Hör auf, dich zu bemitleiden , herrschte sie sich an. Sie zwang sich, die Schultern zu straffen und das Kinn zu heben, in der Hoffnung, die selbstbewusste Haltung würde auf ihr Inneres abfärben. Dann fiel die Zimmertür lautlos hinter ihr ins Schloss.
Emma war froh, auf dem Weg zur Haustür niemandem zu begegnen. Sie hätte es nicht ertragen, in Célines und Camillos anklagende Miene oder das süffisante Grinsen ihres Vaters blicken zu müssen. Schwungvoll riss sie die Tür auf – und erstarrte.
Mit schreckgeweiteten Augen beobachtete sie, wie zwei uniformierte Beamte, ein Mann und eine Frau, die Treppe zur Eingangstür der Villa erklommen. Beide trugen dunkelblaue Overalls, auf denen das Wappen der österreichischen Bundespolizei prangte. Sie schätzte den Mann auf Ende fünfzig. Er trug einen riesigen Schnurrbart, der sein halbes Gesicht verdeckte. Die Frau hatte langes blondes Haar, das sie zu einem strengen Zopf nach hinten gebunden hatte. Ihre ebenmäßigen Gesichtszüge verrieten, dass sie noch keine dreißig Jahre alt sein konnte. Mehrere Rettungssanitäter in Orange folgten ihnen auf dem Fuß.

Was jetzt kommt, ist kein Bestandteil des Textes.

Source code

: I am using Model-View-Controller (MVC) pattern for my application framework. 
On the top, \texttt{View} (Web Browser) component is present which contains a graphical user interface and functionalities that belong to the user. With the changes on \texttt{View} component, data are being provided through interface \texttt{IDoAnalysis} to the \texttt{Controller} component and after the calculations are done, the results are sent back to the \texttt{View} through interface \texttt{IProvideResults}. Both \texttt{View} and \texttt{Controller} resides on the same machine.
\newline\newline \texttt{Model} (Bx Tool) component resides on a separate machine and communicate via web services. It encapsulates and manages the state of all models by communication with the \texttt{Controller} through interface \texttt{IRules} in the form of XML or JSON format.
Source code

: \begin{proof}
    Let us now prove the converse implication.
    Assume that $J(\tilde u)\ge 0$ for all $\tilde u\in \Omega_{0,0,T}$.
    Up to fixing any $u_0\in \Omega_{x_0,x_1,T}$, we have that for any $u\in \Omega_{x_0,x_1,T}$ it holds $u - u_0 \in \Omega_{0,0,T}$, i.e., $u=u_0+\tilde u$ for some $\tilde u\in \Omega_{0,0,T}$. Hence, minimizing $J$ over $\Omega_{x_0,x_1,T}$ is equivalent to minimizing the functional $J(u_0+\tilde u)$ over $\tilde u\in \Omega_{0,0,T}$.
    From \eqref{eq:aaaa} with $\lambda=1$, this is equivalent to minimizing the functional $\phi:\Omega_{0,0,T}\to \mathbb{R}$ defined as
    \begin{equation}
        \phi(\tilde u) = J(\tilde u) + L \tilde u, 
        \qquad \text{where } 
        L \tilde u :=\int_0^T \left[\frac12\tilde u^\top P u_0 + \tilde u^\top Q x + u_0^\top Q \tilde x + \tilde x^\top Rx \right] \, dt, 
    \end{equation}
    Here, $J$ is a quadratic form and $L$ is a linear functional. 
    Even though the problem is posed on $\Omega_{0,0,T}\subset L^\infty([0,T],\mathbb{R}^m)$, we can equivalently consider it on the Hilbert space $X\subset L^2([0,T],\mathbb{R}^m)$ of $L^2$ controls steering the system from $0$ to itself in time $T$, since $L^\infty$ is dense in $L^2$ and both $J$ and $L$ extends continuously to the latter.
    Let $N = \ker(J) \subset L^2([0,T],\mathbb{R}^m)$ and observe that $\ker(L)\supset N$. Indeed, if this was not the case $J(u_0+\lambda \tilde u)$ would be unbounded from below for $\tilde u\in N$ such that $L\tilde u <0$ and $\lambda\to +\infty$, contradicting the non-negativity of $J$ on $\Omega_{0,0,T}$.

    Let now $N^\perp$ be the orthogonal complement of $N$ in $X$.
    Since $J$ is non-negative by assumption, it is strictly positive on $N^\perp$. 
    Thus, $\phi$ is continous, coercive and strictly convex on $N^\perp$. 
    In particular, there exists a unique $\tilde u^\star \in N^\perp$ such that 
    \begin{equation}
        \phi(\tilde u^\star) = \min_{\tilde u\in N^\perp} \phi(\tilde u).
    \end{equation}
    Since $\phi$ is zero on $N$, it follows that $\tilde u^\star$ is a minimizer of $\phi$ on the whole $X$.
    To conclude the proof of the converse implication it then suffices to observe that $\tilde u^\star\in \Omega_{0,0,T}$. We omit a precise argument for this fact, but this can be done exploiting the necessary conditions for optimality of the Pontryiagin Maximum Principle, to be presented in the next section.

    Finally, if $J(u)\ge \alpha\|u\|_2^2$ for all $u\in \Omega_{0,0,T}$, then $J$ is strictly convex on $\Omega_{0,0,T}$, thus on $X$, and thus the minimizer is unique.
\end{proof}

„Kriminalpolizei. Bergmann mein Name, das ist meine Kollegin Frau Fichler. Wir sind wegen des tätlichen Angriffs hier“, begrüßte sie der Schnurrbartmann mit näselnder Stimme.
Emma riss die Augen auf. Sie musste sich verhört haben. Tätlicher Angriff ? Das konnte doch wohl nur ein schlechter Scherz sein! Doch die Polizisten sahen nicht aus, als wäre ihnen nach Scherzen zumute. Das Herz rutschte ihr in die Hose. Wortlos trat sie einen Schritt zur Seite und ließ die Beamten eintreten.
Ihre schweren Stiefel auf dem Steinboden hallten durch den Eingangsbereich. Ihr Vater, durch das Geräusch angelockt, eilte herbei. So viel zu ihrer heimlichen Flucht, dachte sie düster. Doch dieser beachtete Emma mit ihrer Reisetasche gar nicht. Verwundert registrierte Emma sein ungewöhnlich schlampiges Erscheinungsbild. Sein Hemd war falsch zugeknöpft und hing lose über den Bund seiner Anzughose. Sein unrasiertes Kinn war von Bartstoppeln überzogen, das Gesicht kreidebleich.
„Gott sei Dank, da sind Sie ja endlich! Und die Rettungssanitäter sind auch hier? Kommen Sie! Schnell! Sie liegt im Garten“, rief er den Polizisten zu und eilte voraus.
Sie hasteten hinter dem Hausherrn in Richtung Terrasse und ließen Emma verwirrt und unschlüssig im Flur zurück. Sollte sie einfach abhauen? Aber von was für einem Überfall hatte ihr Vater gesprochen? Schließlich siegte die Neugierde über ihren Fluchtinstinkt.
Mit einigem Abstand folgte sie der kleinen Prozession in den Garten. Was sie dort sah, verschlug ihr den Atem. Neben dem Kiesweg, im Schatten der Kastanienbäume, lag eine einsame Gestalt im Gras. Die Rettungssanitäter beugten sich über den reglosen Körper und versperrten ihr die Sicht. Zögernd trat Emma näher, nicht sicher, ob sie wirklich wissen wollte, was sich da vor ihren Augen abspielte.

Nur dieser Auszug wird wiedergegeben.